Back in November, we put together an infographic looking at what the Durham Police Department’s third-quarter crime report told us about whether the Bull City was becoming safer. It was, as these things tend to be, a mixed bag. Homicides were down, but rapes, and violent crimes generally, were up. Burglaries were down, but robberies and vehicle thefts were up. And so on. At last night’s city council meeting, police chief C.J. Davis gave a similar presentation to the council, this one on the annual crime report, and had a similar story to tell.
- From the Herald-Sun: “Violent crime overall had a slight increase in 2017 compared to the previous year. In 2017, 244 people were shot compared to 214 people shot in Durham in 2016. But homicides were way down [from forty-two in 2016 to twenty-one in 2017].”
- There was a 28 percent increase in rape reports. “Davis said there is no indication of serial type cases, but rather that people feel more comfortable. reporting them as part of #MeToo movement. Davis said that some rape reports were belated by months up to six years, ‘significant enough for us to see individuals are feeling more comfortable coming in and reporting crimes that may have occurred some time ago.’”
- Traffic stops and searches have also decreased under Davis: “Traffic stops in Durham have had major drops over the past seven years, according to data presented by DPD Monday night to the council. The overall rate of searches in 2017 was 4 percent, which is the lowest rate in eight years.”
- She also updated the council on the police force’s demographics: “City residents are 38 percent white and 40 percent African-American. DPD sworn officers are 66 percent white, 27 percent African-American, 6 percent Hispanic and one percent listed as “other.” Sworn officers are also 83 percent men and 17 percent women. Davis noted that is higher than the national average of 13 percent female officers.”

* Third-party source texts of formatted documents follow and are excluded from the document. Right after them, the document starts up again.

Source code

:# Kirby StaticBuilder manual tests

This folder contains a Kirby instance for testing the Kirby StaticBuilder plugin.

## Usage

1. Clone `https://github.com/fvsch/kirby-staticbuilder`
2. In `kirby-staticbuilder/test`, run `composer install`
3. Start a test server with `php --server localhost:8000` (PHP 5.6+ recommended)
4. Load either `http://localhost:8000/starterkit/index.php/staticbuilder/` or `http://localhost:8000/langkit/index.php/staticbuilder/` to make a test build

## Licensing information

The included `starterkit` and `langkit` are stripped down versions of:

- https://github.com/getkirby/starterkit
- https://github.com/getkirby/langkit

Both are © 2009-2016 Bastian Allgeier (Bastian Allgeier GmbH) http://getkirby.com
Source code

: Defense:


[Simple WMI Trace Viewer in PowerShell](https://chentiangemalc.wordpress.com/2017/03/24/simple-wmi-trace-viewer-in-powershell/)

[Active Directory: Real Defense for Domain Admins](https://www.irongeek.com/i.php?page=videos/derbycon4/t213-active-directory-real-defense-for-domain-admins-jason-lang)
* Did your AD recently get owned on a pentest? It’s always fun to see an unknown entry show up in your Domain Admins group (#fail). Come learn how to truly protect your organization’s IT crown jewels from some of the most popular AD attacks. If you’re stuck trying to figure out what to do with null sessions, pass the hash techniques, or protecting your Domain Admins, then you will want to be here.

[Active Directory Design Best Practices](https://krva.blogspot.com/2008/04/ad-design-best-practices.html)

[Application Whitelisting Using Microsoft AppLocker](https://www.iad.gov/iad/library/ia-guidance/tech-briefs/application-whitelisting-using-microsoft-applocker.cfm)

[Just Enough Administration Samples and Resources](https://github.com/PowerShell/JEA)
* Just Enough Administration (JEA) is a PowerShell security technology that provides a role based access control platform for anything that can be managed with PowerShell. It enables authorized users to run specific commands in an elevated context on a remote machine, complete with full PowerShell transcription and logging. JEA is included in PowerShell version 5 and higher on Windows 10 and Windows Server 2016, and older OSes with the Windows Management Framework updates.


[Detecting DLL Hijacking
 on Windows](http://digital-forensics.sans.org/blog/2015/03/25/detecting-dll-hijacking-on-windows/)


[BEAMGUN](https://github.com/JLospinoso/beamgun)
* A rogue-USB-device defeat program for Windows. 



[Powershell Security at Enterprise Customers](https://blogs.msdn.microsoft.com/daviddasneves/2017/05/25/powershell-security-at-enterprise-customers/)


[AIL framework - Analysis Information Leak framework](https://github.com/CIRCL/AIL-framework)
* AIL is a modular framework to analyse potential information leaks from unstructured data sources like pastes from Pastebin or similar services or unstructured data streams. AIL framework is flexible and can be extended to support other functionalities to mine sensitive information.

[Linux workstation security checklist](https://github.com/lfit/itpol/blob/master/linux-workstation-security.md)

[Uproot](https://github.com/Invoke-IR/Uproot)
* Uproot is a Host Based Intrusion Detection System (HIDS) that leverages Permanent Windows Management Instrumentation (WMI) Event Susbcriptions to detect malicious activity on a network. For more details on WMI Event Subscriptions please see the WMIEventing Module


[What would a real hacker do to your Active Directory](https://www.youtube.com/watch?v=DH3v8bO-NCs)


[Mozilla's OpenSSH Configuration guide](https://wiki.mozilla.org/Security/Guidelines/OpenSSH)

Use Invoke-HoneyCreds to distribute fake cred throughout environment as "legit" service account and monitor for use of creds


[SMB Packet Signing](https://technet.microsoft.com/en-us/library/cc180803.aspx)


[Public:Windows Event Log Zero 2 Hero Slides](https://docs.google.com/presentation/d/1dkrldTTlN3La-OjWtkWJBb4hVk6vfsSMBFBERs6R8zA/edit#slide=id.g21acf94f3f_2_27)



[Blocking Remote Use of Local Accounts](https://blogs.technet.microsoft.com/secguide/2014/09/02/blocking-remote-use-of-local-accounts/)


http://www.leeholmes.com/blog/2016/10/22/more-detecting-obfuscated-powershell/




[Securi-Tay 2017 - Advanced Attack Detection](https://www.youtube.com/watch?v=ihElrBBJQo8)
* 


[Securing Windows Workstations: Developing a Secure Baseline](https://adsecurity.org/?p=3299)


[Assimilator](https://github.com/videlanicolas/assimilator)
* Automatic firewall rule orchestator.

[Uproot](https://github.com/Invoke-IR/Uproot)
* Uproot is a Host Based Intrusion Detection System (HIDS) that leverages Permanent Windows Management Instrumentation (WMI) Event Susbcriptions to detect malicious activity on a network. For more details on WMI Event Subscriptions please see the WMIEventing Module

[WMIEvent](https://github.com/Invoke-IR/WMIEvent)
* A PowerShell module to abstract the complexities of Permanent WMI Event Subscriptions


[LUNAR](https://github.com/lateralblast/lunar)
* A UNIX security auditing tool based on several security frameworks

WHAT IT MEANS: So what does this tell us about the safety of Durham? Realistically, no more than we probably already knew. Durham is pretty safe in some neighborhoods, less so in others. The decrease in homicides could be just as easily chalked up to bad shooting—since more people were actually shot—as anything else. Conversely, the rise in rapes could be attributed to an atmosphere more conducive to reporting sexual assaults than an increase in occurrences. There’s not really a uniform trend here. But the DPD significantly decreased its traffic stops—down to 11,578 from a whopping 32,227 in 2010—it has significantly reduced the percentage of searches those stops have produced, and those searches have produced a significantly higher percentage of hits, which together are indications of smarter and less capricious policing.